The next round of rate payments in Wangaratta are due in late-May, so the council was trying to prepare during that month.
But animal registration renewals are due sooner, on April 10.
"Council is also mindful of other costs impacted community members may be incurring at this time," Cr Rees said.
He said anyone concerned about their ability to pay should contact the council.
Federation Council was reviewing its hardship policy and planned to present it to councillors to consider.
Indigo Council planned to discuss measure to help ratepayers at last week's meeting, but that was postponed as councillors decided to practice social distancing.
Mayor Jenny O'Connor said a package of measures was being drafted for consideration, now at a briefing meeting on Tuesday.

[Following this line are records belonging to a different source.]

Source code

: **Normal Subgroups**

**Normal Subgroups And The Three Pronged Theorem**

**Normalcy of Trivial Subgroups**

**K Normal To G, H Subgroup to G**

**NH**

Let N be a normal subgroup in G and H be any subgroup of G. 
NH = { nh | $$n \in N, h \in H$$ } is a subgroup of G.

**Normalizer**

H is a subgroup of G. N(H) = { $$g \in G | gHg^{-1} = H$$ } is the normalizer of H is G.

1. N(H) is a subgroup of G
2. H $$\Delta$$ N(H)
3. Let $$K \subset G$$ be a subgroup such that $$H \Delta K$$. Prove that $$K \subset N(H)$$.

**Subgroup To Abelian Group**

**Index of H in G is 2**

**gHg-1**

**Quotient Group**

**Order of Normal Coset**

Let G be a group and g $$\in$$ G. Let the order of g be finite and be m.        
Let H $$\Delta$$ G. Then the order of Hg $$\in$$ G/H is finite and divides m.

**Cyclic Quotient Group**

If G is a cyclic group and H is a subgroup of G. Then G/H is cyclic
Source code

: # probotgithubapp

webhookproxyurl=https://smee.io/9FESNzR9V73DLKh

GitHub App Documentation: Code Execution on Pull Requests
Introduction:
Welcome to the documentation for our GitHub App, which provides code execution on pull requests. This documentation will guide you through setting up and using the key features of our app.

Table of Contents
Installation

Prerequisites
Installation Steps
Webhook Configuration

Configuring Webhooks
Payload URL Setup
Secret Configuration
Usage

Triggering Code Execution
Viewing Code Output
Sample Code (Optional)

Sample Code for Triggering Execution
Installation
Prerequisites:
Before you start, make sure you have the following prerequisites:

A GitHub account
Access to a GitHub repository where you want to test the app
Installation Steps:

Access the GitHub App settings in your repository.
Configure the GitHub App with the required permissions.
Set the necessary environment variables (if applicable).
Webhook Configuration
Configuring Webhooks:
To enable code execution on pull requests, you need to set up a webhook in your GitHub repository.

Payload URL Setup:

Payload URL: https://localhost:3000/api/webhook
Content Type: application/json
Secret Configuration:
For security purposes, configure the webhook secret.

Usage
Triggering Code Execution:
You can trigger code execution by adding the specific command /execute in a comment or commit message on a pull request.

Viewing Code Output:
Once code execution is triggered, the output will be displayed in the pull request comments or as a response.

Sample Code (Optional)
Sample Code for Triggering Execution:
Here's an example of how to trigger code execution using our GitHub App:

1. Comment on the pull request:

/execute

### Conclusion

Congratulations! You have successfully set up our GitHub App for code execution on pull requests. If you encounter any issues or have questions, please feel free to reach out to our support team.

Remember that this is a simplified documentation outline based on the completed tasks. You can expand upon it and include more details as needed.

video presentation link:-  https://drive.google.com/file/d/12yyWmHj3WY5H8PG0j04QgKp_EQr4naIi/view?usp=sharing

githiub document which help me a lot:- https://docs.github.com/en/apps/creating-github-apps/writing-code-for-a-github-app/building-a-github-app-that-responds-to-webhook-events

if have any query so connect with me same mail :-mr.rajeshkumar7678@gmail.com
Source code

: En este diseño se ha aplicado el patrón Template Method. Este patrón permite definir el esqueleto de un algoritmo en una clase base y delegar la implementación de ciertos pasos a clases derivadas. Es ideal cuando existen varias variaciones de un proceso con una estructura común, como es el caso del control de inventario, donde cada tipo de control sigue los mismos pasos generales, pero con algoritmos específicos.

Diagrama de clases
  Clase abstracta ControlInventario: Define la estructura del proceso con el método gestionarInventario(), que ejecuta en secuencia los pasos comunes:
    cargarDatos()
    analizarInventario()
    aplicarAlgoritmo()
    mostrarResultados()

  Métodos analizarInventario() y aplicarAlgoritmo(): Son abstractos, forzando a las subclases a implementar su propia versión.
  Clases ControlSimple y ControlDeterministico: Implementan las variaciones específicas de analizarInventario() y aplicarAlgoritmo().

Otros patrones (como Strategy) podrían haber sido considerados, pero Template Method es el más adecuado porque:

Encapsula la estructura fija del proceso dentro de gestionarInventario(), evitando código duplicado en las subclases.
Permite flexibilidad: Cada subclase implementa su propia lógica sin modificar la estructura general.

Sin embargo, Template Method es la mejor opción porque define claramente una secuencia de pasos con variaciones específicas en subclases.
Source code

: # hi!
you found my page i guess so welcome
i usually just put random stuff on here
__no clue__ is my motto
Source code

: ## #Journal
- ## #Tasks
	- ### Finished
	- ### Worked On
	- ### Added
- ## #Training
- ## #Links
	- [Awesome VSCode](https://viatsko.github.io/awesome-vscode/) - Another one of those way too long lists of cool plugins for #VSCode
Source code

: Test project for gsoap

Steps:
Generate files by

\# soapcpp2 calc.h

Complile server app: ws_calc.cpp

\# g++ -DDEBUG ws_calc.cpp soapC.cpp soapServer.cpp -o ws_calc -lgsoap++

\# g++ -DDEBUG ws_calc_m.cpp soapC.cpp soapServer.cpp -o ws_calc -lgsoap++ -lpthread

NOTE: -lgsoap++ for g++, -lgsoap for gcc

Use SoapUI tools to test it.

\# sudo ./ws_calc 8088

"We are acutely aware of the stress and financial hardship that many of our businesses and residents are under and we're looking at how best to support them while at the same time, continue to provide essential services to our community," she said.
Rural Councils Victoria has also backed the need for state and federal assistance, putting the figure required at $4 million for rate relief, road repairs and stimulus for tourism.
Rural Councils Victoria chair Mary-Ann Brown said the figure was based on a package valued at 10 per cent of rural gross regional product and would help council deal with the a triple blow of the drought, bushfire crisis and coronavirus pandemic.
"There are 300,000 jobs in rural Victoria and we need to ensure that as many as possible are saved and others created for those who lose their job because of this pandemic," she said.